Jack White flips through his back pages on this interactive timeline

Jack White’s music, both with bands like The White Stripes and The Raconteurs and on his solo albums, has long been rooted in the blues and rock of America’s past. But it’s his own past that White is interested in revisiting in 2016. He has a new album, Jack White Acoustic Recordings: 1998-2016, due for release this week. It’s a compilation featuring alternate and unreleased tracks from White’s entire career, including his tenure in the aforementioned bands. To help promote the release of this new double LP, the website jackwhiteiii.com includes an interactive timeline with all sorts of White-related miscellany and memorabilia, including commercials, posters, flyers, handwritten lyrics, and rare TV performances. For those yearning to fall into a White rabbit hole, this is a great opportunity. There’s more here than most fans will be able to absorb.
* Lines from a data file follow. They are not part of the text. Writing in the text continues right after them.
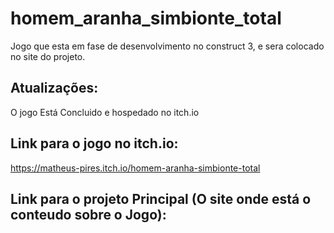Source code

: # homem_aranha_simbionte_total
Jogo que esta em fase de desenvolvimento no construct 3, e sera colocado no site do projeto.

## Atualizações:
O jogo Está Concluido e hospedado no itch.io

## Link para o jogo no itch.io:
https://matheus-pires.itch.io/homem-aranha-simbionte-total

## Link para o projeto Principal (O site onde está o conteudo sobre o Jogo):
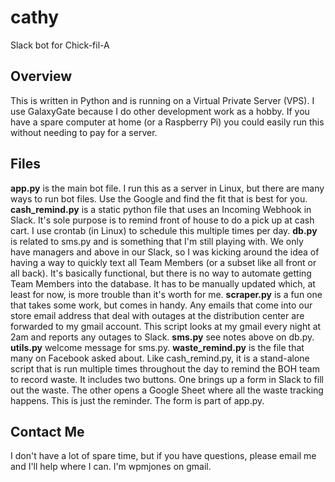 # cathy
Slack bot for Chick-fil-A

## Overview
This is written in Python and is running on a Virtual Private Server (VPS).  I use GalaxyGate because I do other development work as a hobby.  If you have a spare computer at home (or a Raspberry Pi) you could easily run this without needing to pay for a server.

## Files
**app.py** is the main bot file.  I run this as a server in Linux, but there are many ways to run bot files.  Use the Google and find the fit that is best for you.
**cash_remind.py** is a static python file that uses an Incoming Webhook in Slack.  It's sole purpose is to remind front of house to do a pick up at cash cart.  I use crontab (in Linux) to schedule this multiple times per day.
**db.py** is related to sms.py and is something that I'm still playing with.  We only have managers and above in our Slack, so I was kicking around the idea of having a way to quickly text all Team Members (or a subset like all front or all back).  It's basically functional, but there is no way to automate getting Team Members into the database.  It has to be manually updated which, at least for now, is more trouble than it's worth for me.
**scraper.py** is a fun one that takes some work, but comes in handy.  Any emails that come into our store email address that deal with outages at the distribution center are forwarded to my gmail account. This script looks at my gmail every night at 2am and reports any outages to Slack.
**sms.py** see notes above on db.py.
**utils.py** welcome message for sms.py.
**waste_remind.py** is the file that many on Facebook asked about.  Like cash_remind.py, it is a stand-alone script that is run multiple times throughout the day to remind the BOH team to record waste.  It includes two buttons.  One brings up a form in Slack to fill out the waste.  The other opens a Google Sheet where all the waste tracking happens.  This is just the reminder.  The form is part of app.py.

## Contact Me
I don't have a lot of spare time, but if you have questions, please email me and I'll help where I can.  I'm wpmjones on gmail.
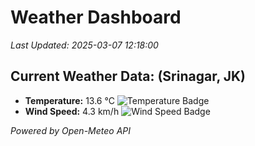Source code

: 
# Weather Dashboard

_Last Updated: 2025-03-07 12:18:00_

## Current Weather Data: (Srinagar, JK)
- **Temperature:** 13.6 °C ![Temperature Badge](https://img.shields.io/badge/Temperature-Low%20Temp-blue)
- **Wind Speed:** 4.3 km/h ![Wind Speed Badge](https://img.shields.io/badge/Wind%20Speed-Light%20Wind-blue)

*Powered by Open-Meteo API*
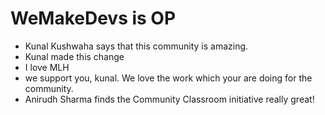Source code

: # WeMakeDevs is OP

- Kunal Kushwaha says that this community is amazing.
- Kunal made this change
- I love MLH
- we support you, kunal. We love the work which your are doing for the community.
- Anirudh Sharma finds the Community Classroom initiative really great!
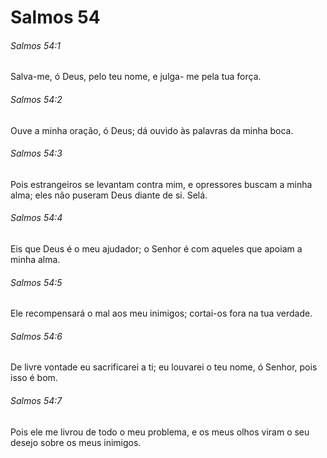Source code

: # Salmos 54

###### Salmos 54:1

Salva-me, ó Deus, pelo teu nome, e julga- me pela tua força.

###### Salmos 54:2

Ouve a minha oração, ó Deus; dá ouvido às palavras da minha boca.

###### Salmos 54:3

Pois estrangeiros se levantam contra mim, e opressores buscam a minha alma; eles não puseram Deus diante de si. Selá.

###### Salmos 54:4

Eis que Deus é o meu ajudador; o Senhor é com aqueles que apoiam a minha alma.

###### Salmos 54:5

Ele recompensará o mal aos meu inimigos; cortai-os fora na tua verdade.

###### Salmos 54:6

De livre vontade eu sacrificarei a ti; eu louvarei o teu nome, ó Senhor, pois isso é bom.

###### Salmos 54:7

Pois ele me livrou de todo o meu problema, e os meus olhos viram o seu desejo sobre os meus inimigos.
The main page for the timeline shows a large circle with a Roman numeral III (for Third Man) in the middle. The various points of interest are arranged in a clockwise fashion around the dial, with “Sugar Never Tasted So Good” occupying roughly the 1 o’clock position, “Effect And Cause” at 6, and so on. Individual songs, not albums or bands, are the milestones here. Each of the 26 tracks on Acoustic Recordings is represented in one way or another. Where fans choose to dive in is up to them, depending on which phase of White’s career interests them the most. Maybe they want to know about White’s first solo album, 2012’s Blunderbuss. Here they’ll find the first single from that album, “Love Interruption,” in several forms, including the official video and a Saturday Night Live performance. But the timeline also includes some miscellaneous items related to that song, like a strange photo of White that was apparently taken for the 7” single release. He seems to have had an existential crisis right in the middle of shaving. And is he shaving in a bus terminal somewhere?

Is this a razor he sees before him? The handle toward his hand?